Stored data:
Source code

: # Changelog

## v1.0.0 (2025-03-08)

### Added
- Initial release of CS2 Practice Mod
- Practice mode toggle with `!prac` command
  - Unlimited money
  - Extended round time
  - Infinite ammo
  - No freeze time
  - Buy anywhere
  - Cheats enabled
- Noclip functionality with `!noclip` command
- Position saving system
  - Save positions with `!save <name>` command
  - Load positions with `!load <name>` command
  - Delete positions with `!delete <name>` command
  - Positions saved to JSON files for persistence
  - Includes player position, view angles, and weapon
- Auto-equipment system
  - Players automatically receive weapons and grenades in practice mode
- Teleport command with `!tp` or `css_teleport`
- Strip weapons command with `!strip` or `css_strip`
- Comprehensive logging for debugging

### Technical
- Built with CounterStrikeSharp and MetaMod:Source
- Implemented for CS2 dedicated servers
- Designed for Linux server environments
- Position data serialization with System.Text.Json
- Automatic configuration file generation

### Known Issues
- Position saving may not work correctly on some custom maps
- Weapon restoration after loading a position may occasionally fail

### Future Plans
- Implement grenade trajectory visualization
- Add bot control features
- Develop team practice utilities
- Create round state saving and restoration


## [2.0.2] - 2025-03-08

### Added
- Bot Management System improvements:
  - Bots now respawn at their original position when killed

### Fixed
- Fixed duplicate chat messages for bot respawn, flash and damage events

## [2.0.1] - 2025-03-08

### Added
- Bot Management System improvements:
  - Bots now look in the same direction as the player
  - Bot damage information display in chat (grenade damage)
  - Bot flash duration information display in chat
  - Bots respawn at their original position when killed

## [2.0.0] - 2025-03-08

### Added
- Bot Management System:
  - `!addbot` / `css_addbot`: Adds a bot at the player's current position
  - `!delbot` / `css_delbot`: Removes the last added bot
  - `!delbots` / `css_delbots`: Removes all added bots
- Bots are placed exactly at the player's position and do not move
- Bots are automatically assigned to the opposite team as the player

* PROBLEM TO SOLVE:
Out of the entries above, write out only the lines between the line holding "- Strip weapons" and the line holding "player's current position", inclusive, each exactly as given.

* OUTPUT OF THE EXERCISE:
- Strip weapons command with `!strip` or `css_strip`
- Comprehensive logging for debugging

### Technical
- Built with CounterStrikeSharp and MetaMod:Source
- Implemented for CS2 dedicated servers
- Designed for Linux server environments
- Position data serialization with System.Text.Json
- Automatic configuration file generation

### Known Issues
- Position saving may not work correctly on some custom maps
- Weapon restoration after loading a position may occasionally fail

### Future Plans
- Implement grenade trajectory visualization
- Add bot control features
- Develop team practice utilities
- Create round state saving and restoration


## [2.0.2] - 2025-03-08

### Added
- Bot Management System improvements:
  - Bots now respawn at their original position when killed

### Fixed
- Fixed duplicate chat messages for bot respawn, flash and damage events

## [2.0.1] - 2025-03-08

### Added
- Bot Management System improvements:
  - Bots now look in the same direction as the player
  - Bot damage information display in chat (grenade damage)
  - Bot flash duration information display in chat
  - Bots respawn at their original position when killed

## [2.0.0] - 2025-03-08

### Added
- Bot Management System:
  - `!addbot` / `css_addbot`: Adds a bot at the player's current position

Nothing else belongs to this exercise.